▸ **Data to process**
══════════════════════════════
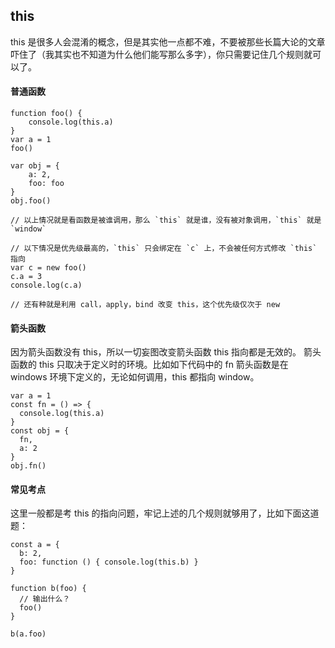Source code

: ## this

this 是很多人会混淆的概念，但是其实他一点都不难，不要被那些长篇大论的文章吓住了（我其实也不知道为什么他们能写那么多字），你只需要记住几个规则就可以了。

#### 普通函数

```
function foo() {
	console.log(this.a)
}
var a = 1
foo()

var obj = {
	a: 2,
	foo: foo
}
obj.foo()

// 以上情况就是看函数是被谁调用，那么 `this` 就是谁，没有被对象调用，`this` 就是 `window`

// 以下情况是优先级最高的，`this` 只会绑定在 `c` 上，不会被任何方式修改 `this` 指向
var c = new foo()
c.a = 3
console.log(c.a)

// 还有种就是利用 call，apply，bind 改变 this，这个优先级仅次于 new
```

#### 箭头函数

因为箭头函数没有 this，所以一切妄图改变箭头函数 this 指向都是无效的。
箭头函数的 this 只取决于定义时的环境。比如如下代码中的 fn 箭头函数是在 windows 环境下定义的，无论如何调用，this 都指向 window。

```
var a = 1
const fn = () => {
  console.log(this.a)
}
const obj = {
  fn,
  a: 2
}
obj.fn()
```

#### 常见考点

这里一般都是考 this 的指向问题，牢记上述的几个规则就够用了，比如下面这道题：

```
const a = {
  b: 2,
  foo: function () { console.log(this.b) }
}

function b(foo) {
  // 输出什么？
  foo()
}

b(a.foo)
```
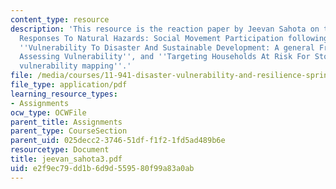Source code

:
 ```yaml
---
content_type: resource
description: 'This resource is the reaction paper by Jeevan Sahota on the topics ''Political
  Responses To Natural Hazards: Social Movement Participation following a Flood Disaster'',
  ''Vulnerability To Disaster And Sustainable Development: A general Framework for
  Assessing Vulnerability'', and ''Targeting Households At Risk For Storms: Community
  vulnerability mapping''.'
file: /media/courses/11-941-disaster-vulnerability-and-resilience-spring-2005/e2f9ec79dd1b6d9d559580f99a83a0ab_jeevan_sahota3.pdf
file_type: application/pdf
learning_resource_types:
- Assignments
ocw_type: OCWFile
parent_title: Assignments
parent_type: CourseSection
parent_uid: 025decc2-3746-51df-f1f2-1fd5ad489b6e
resourcetype: Document
title: jeevan_sahota3.pdf
uid: e2f9ec79-dd1b-6d9d-5595-80f99a83a0ab
---
```

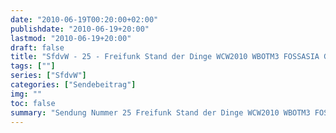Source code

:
 ```yaml
---
date: "2010-06-19T00:20:00+02:00"
publishdate: "2010-06-19+20:00"
lastmod: "2010-06-19+20:00"
draft: false
title: "SfdvW - 25 - Freifunk Stand der Dinge WCW2010 WBOTM3 FOSSASIA GSOC"
tags: [""]
series: ["SfdvW"]
categories: ["Sendebeitrag"]
img: ""
toc: false
summary: "Sendung Nummer 25 Freifunk Stand der Dinge WCW2010 WBOTM3 FOSSASIA GSOC"
---
```


<div id="example"></div>
<script src="https://cdn.podlove.org/web-player/embed.js"></script>
<script>
  podlovePlayer('#example', '/blog/sfdvw25.json');
</script>
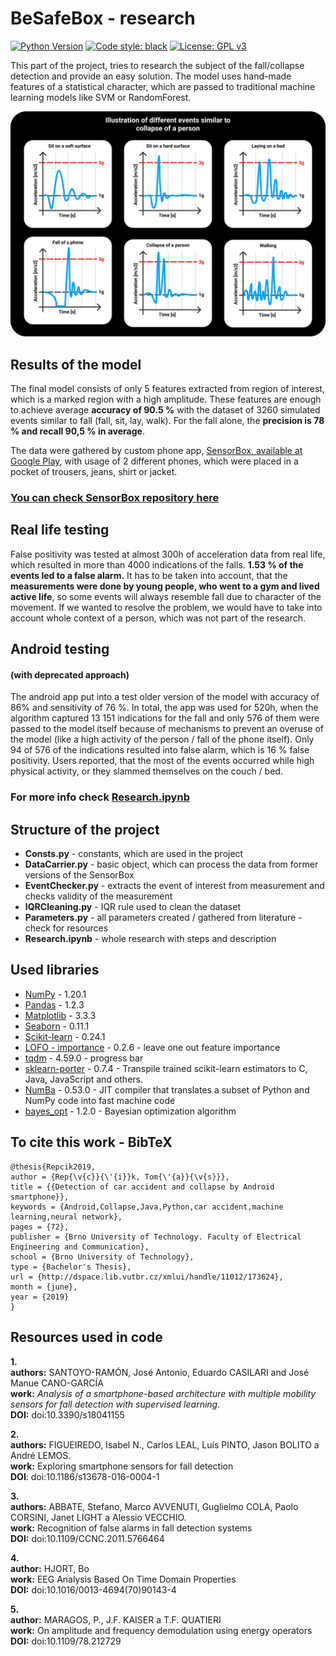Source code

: # BeSafeBox - research

[![Python Version](https://img.shields.io/badge/python-3.7-blue)](https://www.python.org/downloads/release/python-379/)
[![Code style: black](https://img.shields.io/badge/code%20style-black-000000.svg)](https://github.com/python/black)
[![License: GPL v3](https://img.shields.io/badge/License-GPLv3-blue.svg)](https://www.gnu.org/licenses/gpl-3.0)

This part of the project, tries to research the subject of the fall/collapse detection and provide 
an easy solution. The model uses hand-made features of a statistical character, which are 
passed to traditional machine learning models like SVM or RandomForest.

![Illustration of different events similar to collapse of a person ](./images/Illustration.svg)

## Results of the model
The final model consists of only 5 features extracted from region of interest, which 
is a marked region with a high amplitude. These features are enough to achieve average 
**accuracy of 90.5 %** with the dataset of 3260 simulated events similar to fall (fall, sit, lay, walk).
For the fall alone, the **precision is 78 % and recall 90,5 % in average**. 

The data were gathered by custom phone app, 
[SensorBox, available at Google Play](https://play.google.com/store/apps/details?id=motionapps.sensorbox),
with usage of 2 different phones, which were placed in a pocket of trousers, jeans, shirt or jacket.

### [You can check SensorBox repository  here](https://github.com/Foxpace/SensorBox)

## Real life testing
False positivity was tested at almost 300h of acceleration data from real life, which resulted in more
than 4000 indications of the falls. **1.53 % of the events led to a false alarm.** It has to 
be taken into account, that the **measurements were done by young people, who went to a gym and lived active life**, 
so some events will always resemble fall due to character of the movement. If we wanted to resolve the problem, 
we would have to take into account whole context of a person, which was not part of the research.

## Android testing 
#### (with deprecated approach)
The android app put into a test older version of the model with accuracy of 
86% and sensitivity of 76 %. In total, the app was used for 520h, when the algorithm captured
13 151 indications for the fall and only 576 of them were passed to the model itself because of mechanisms to 
prevent an overuse of the model (like a high activity of the person / fall of the phone itself). Only 94 of 576 of the 
indications resulted into false alarm, which is 16 % false positivity. Users reported, that the most of the events 
occurred while high physical activity, or they slammed themselves on the couch / bed.

### For more info check [Research.ipynb](https://github.com/Foxpace/BeSafeBox_research/blob/master/Research.ipynb)


## Structure of the project

* **Consts.py** - constants, which are used in the project
* **DataCarrier.py** - basic object, which can process the data from former versions of the SensorBox
* **EventChecker.py** - extracts the event of interest from measurement and checks validity of the measurement
* **IQRCleaning.py** - IQR rule used to clean the dataset 
* **Parameters.py** - all parameters created / gathered from literature - check for resources
* **Research.ipynb** - whole research with steps and description 

## Used libraries

* [NumPy](https://numpy.org/doc/stable/contents.html) - 1.20.1
* [Pandas](https://pandas.pydata.org/docs/index.html) - 1.2.3
* [Matplotlib](https://matplotlib.org/stable/index.html) - 3.3.3
* [Seaborn](https://seaborn.pydata.org/#) - 0.11.1
* [Scikit-learn](https://scikit-learn.org/stable/index.html) - 0.24.1
* [LOFO - importance](https://github.com/aerdem4/lofo-importance) - 0.2.6 - leave one out feature importance
* [tqdm](https://github.com/tqdm/tqdm) - 4.59.0 -  progress bar
* [sklearn-porter](https://github.com/nok/sklearn-porter) - 0.7.4 - 
Transpile trained scikit-learn estimators to C, Java, JavaScript and others.
* [NumBa](https://numba.pydata.org/) - 0.53.0 -
JIT compiler that translates a subset of Python and NumPy code into fast machine code
* [bayes_opt](https://github.com/fmfn/BayesianOptimization) - 1.2.0 - Bayesian optimization algorithm


## To cite this work - BibTeX


```
@thesis{Repcik2019,
author = {Rep{\v{c}}{\'{i}}k, Tom{\'{a}}{\v{s}}},
title = {{Detection of car accident and collapse by Android smartphone}},
keywords = {Android,Collapse,Java,Python,car accident,machine learning,neural network},
pages = {72},
publisher = {Brno University of Technology. Faculty of Electrical Engineering and Communication},
school = {Brno University of Technology},
type = {Bachelor's Thesis},
url = {http://dspace.lib.vutbr.cz/xmlui/handle/11012/173624},
month = {june},
year = {2019}
}
```



## Resources used in code
**1.**\
**authors:** SANTOYO-RAMÓN, José Antonio, Eduardo CASILARI and José Manue CANO-GARCÍA\
**work:** _Analysis of a smartphone-based architecture with multiple mobility sensors for fall detection with
supervised learning._\
**DOI:** doi:10.3390/s18041155

**2.**\
**authors:** FIGUEIREDO, Isabel N., Carlos LEAL, Luís PINTO, Jason BOLITO a André LEMOS.\
**work:** Exploring smartphone sensors for fall detection\
**DOI**: doi:10.1186/s13678-016-0004-1

**3.**\
**authors:** ABBATE, Stefano, Marco AVVENUTI, Guglielmo COLA, Paolo CORSINI, Janet LIGHT a Alessio VECCHIO.\
**work:** Recognition of false alarms in fall detection systems\
**DOI:** doi:10.1109/CCNC.2011.5766464

**4.**\
**author:** HJORT, Bo\
**work:** EEG Analysis Based On Time Domain Properties\
**DOI:** doi:10.1016/0013-4694(70)90143-4

**5.**\
**author:** MARAGOS, P., J.F. KAISER a T.F. QUATIERI\
**work:** On amplitude and frequency demodulation using energy operators\
**DOI:** doi:10.1109/78.212729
══════════════════════════════
▸ **What you are asked to do**
Return exactly the lines from the one containing "a T.F. QUATIERI\" to the last line of the data, and nothing more.

▸ **Exercise result**
**author:** MARAGOS, P., J.F. KAISER a T.F. QUATIERI\
**work:** On amplitude and frequency demodulation using energy operators\
**DOI:** doi:10.1109/78.212729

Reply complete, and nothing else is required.